Türkiye'nin sadece bölgesinde değil dünyada da iddia sahibi olarak emin adımlarla ilerleyebilmesi için Millî Eğitim Bakanlığı olarak gece gündüz çalışmaya devam edeceklerini kaydeden Özer, yardımcı kaynaklardan bütçeye, okul öncesinden mesleki eğitimin güçlendirilmesine, öğretmenlerin eğitiminden kütüphane sayılarına, okulların imkânlarının artırılmasından öğrencilerin daha nitelikli ortamlarda eğitim almasına kadar tüm kronik problemlerin ortadan kaldırılması için destekler verilmeye devam edileceğini, Türkiye'de yeni başarı hikâyelerinin ortaya çıkacağını vurguladı.

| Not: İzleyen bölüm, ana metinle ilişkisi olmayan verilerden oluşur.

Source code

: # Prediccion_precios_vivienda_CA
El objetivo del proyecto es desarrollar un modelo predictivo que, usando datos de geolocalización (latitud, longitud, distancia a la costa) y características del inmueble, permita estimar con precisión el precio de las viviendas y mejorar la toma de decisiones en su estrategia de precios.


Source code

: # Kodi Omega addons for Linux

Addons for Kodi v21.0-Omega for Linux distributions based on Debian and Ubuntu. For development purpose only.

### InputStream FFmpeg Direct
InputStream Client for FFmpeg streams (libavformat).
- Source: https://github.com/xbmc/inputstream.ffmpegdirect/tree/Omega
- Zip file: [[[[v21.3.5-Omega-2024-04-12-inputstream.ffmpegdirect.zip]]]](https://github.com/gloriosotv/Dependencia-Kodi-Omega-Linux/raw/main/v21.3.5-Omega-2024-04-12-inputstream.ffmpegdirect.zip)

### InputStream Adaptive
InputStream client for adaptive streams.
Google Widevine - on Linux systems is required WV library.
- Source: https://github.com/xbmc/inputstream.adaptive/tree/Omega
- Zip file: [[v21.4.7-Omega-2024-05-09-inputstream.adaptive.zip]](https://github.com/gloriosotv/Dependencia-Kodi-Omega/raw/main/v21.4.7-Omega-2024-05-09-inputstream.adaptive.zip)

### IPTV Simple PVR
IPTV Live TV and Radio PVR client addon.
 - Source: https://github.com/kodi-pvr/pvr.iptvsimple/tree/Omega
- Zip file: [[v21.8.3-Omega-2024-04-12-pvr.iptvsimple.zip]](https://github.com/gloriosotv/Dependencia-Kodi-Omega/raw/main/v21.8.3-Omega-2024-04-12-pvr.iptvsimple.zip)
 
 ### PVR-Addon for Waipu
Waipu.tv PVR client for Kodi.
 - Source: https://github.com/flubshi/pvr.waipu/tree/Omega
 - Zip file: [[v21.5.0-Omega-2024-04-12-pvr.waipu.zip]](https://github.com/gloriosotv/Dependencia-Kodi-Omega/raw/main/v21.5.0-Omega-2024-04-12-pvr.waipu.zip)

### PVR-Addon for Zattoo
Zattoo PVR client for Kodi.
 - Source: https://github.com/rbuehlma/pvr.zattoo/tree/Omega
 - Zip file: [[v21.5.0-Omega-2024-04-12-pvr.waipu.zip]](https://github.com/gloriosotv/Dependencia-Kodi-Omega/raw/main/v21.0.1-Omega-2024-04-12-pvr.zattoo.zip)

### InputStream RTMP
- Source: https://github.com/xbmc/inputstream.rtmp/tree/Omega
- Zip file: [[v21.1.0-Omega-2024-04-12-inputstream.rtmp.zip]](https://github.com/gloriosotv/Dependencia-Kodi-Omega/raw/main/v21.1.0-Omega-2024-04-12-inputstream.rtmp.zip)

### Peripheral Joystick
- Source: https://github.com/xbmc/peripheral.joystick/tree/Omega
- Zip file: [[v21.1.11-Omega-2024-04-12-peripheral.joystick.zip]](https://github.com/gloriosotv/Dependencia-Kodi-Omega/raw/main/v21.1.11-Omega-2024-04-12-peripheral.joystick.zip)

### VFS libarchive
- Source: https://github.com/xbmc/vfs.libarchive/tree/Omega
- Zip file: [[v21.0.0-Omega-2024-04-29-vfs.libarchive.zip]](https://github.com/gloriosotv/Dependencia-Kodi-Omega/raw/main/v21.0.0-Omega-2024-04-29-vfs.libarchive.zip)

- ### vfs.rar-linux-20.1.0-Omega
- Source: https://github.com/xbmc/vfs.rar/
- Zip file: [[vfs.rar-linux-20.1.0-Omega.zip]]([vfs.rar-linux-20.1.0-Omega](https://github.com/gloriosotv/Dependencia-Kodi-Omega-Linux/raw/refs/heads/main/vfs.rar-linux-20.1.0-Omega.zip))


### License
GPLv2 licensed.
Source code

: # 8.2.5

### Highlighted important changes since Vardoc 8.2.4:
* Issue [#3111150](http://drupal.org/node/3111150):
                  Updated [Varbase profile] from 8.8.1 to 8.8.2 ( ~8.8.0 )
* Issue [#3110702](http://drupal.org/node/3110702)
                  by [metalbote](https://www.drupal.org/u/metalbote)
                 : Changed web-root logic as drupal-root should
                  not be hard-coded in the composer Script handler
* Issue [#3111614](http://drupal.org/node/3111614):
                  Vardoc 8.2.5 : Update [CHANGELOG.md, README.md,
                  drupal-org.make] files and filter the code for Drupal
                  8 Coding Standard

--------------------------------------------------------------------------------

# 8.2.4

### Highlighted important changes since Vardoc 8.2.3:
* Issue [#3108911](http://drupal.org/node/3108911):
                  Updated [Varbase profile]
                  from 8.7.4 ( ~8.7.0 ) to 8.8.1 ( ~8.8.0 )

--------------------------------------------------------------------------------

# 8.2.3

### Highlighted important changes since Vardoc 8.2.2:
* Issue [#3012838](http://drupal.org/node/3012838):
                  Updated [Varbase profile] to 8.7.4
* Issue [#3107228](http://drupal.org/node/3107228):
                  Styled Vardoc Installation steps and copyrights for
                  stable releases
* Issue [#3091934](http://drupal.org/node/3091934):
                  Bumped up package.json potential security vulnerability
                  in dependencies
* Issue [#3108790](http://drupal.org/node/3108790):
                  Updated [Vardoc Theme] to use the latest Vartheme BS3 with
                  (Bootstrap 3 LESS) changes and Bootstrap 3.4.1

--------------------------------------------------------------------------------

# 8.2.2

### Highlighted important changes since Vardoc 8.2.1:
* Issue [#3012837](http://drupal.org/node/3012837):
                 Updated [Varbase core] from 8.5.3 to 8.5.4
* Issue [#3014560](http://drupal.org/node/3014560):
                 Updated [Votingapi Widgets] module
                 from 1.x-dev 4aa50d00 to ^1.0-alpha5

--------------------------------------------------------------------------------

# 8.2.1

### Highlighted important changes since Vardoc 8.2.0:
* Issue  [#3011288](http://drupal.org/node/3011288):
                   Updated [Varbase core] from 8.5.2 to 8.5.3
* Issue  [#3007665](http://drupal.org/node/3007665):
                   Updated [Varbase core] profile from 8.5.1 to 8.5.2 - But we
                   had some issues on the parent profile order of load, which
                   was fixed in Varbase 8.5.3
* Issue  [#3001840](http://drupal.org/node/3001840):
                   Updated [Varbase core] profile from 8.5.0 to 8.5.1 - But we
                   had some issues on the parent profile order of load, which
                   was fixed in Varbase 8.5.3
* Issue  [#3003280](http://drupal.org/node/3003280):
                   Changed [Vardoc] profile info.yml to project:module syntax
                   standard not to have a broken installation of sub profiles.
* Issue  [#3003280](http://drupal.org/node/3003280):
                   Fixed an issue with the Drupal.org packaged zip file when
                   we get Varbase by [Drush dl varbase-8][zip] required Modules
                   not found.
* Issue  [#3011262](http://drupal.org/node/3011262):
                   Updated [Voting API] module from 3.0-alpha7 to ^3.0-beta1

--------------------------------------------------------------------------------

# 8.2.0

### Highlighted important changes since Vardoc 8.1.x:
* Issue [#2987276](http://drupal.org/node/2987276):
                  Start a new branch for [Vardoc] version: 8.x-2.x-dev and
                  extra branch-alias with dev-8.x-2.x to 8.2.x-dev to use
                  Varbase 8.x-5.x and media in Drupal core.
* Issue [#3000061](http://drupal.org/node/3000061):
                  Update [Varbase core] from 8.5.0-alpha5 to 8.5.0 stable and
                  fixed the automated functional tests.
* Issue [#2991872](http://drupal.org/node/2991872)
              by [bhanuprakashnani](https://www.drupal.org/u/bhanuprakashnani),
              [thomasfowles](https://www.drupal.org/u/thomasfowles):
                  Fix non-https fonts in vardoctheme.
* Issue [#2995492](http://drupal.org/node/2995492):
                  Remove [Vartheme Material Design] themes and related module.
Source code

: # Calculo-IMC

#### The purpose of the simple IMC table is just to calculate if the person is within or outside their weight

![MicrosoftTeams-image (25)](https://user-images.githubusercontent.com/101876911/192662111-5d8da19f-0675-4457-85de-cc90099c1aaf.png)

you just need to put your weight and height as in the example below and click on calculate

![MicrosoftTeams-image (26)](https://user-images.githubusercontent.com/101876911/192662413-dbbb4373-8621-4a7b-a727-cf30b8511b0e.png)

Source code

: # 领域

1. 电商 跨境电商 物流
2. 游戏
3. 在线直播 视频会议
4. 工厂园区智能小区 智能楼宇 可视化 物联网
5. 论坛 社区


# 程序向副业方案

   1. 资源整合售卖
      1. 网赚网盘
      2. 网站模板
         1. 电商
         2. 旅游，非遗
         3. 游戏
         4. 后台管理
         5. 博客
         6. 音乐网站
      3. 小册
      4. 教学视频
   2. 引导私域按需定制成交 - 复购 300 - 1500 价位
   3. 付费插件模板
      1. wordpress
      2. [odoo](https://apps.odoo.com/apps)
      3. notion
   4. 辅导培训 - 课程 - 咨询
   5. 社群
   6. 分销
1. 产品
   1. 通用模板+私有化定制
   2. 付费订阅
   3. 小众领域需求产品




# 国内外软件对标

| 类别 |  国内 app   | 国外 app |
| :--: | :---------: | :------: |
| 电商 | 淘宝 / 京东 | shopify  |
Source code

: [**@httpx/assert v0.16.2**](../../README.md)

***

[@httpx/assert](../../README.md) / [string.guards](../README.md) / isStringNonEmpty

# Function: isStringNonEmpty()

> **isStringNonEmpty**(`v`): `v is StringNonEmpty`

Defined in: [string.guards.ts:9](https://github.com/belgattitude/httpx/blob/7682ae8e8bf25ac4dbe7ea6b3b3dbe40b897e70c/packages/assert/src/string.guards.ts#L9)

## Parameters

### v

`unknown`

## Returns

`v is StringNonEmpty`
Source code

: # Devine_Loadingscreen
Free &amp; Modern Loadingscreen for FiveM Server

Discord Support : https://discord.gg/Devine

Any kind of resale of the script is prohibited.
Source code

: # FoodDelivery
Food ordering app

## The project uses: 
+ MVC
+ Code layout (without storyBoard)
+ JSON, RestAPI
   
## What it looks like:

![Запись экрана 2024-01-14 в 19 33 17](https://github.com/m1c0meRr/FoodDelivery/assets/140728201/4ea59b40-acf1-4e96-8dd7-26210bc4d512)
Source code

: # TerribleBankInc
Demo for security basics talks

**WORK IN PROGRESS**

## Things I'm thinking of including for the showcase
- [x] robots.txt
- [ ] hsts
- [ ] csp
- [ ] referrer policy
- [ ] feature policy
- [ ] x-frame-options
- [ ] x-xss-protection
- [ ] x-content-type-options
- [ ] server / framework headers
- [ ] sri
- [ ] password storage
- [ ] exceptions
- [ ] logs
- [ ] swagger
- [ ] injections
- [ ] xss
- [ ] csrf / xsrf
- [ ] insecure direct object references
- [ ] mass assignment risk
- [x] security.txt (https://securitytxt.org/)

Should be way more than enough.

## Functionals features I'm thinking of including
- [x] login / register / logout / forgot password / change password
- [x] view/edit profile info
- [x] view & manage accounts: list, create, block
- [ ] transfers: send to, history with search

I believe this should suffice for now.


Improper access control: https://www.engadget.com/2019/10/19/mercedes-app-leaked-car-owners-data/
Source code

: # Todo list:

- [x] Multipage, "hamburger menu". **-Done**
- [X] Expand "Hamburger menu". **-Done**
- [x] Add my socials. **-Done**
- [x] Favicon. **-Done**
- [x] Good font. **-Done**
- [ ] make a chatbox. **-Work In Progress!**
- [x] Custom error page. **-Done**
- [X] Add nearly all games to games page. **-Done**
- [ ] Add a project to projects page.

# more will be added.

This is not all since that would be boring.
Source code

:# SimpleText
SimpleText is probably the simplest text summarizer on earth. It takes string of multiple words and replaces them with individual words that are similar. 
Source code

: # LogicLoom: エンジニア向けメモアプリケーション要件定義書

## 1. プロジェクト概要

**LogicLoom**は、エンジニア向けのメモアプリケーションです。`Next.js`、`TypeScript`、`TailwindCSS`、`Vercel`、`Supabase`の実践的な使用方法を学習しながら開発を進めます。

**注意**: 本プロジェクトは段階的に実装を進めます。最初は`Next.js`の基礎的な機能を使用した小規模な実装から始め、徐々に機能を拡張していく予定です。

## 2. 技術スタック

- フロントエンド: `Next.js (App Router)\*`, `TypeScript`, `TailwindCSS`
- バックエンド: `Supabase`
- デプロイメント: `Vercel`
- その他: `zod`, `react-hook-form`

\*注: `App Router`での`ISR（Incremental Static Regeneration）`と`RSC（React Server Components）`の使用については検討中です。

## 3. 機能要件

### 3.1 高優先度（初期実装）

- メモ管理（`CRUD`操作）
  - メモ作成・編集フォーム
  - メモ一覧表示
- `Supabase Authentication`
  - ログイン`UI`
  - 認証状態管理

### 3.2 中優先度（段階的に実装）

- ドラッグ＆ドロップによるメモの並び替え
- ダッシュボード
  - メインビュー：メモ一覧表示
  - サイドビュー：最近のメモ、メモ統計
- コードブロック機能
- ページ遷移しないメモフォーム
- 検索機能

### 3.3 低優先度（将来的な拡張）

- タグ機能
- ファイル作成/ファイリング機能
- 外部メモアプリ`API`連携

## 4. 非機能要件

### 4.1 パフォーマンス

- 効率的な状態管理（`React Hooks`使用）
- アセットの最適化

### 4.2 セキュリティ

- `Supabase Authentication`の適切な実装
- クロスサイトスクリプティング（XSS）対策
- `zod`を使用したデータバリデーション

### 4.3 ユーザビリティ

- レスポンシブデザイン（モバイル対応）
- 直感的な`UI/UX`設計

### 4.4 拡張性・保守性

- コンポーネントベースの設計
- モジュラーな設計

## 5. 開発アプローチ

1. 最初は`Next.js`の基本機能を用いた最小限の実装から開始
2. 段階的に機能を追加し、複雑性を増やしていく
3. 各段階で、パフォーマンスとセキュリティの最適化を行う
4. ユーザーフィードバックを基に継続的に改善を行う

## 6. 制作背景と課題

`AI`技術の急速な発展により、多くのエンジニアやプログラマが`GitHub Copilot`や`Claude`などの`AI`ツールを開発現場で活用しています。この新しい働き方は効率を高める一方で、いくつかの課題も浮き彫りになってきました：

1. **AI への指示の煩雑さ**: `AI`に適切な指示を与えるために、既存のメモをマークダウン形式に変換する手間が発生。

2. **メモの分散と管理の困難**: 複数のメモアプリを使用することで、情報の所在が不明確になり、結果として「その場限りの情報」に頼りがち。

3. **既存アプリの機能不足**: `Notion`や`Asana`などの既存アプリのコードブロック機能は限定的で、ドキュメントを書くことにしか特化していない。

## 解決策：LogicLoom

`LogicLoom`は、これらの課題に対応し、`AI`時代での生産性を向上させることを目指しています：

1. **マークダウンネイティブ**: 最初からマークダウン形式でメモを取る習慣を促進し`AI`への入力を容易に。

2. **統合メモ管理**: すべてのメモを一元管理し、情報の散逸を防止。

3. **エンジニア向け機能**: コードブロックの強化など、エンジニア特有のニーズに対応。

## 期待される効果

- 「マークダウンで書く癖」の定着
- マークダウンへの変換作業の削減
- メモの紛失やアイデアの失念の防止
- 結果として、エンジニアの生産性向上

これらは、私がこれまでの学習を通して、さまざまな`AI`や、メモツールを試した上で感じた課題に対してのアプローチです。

Özer konuşmasında, 28 Şubat süreci mimarlarının bu ülkenin çocuklarının eğitimle buluşmasına engel olduğunu, artık söyleyecek sözlerinin bulunmadığını belirterek "Onlardan da öğreneceğimiz hiçbir şey yok. Okulumuzun hayırlara vesile olmasını diliyorum. Burada eğitim veren kıymetli öğretmenlerimizi kutluyorum. Öğrencilerimize başarılar diliyor, hepinize sevgi ve saygılarımı sunuyorum." dedi.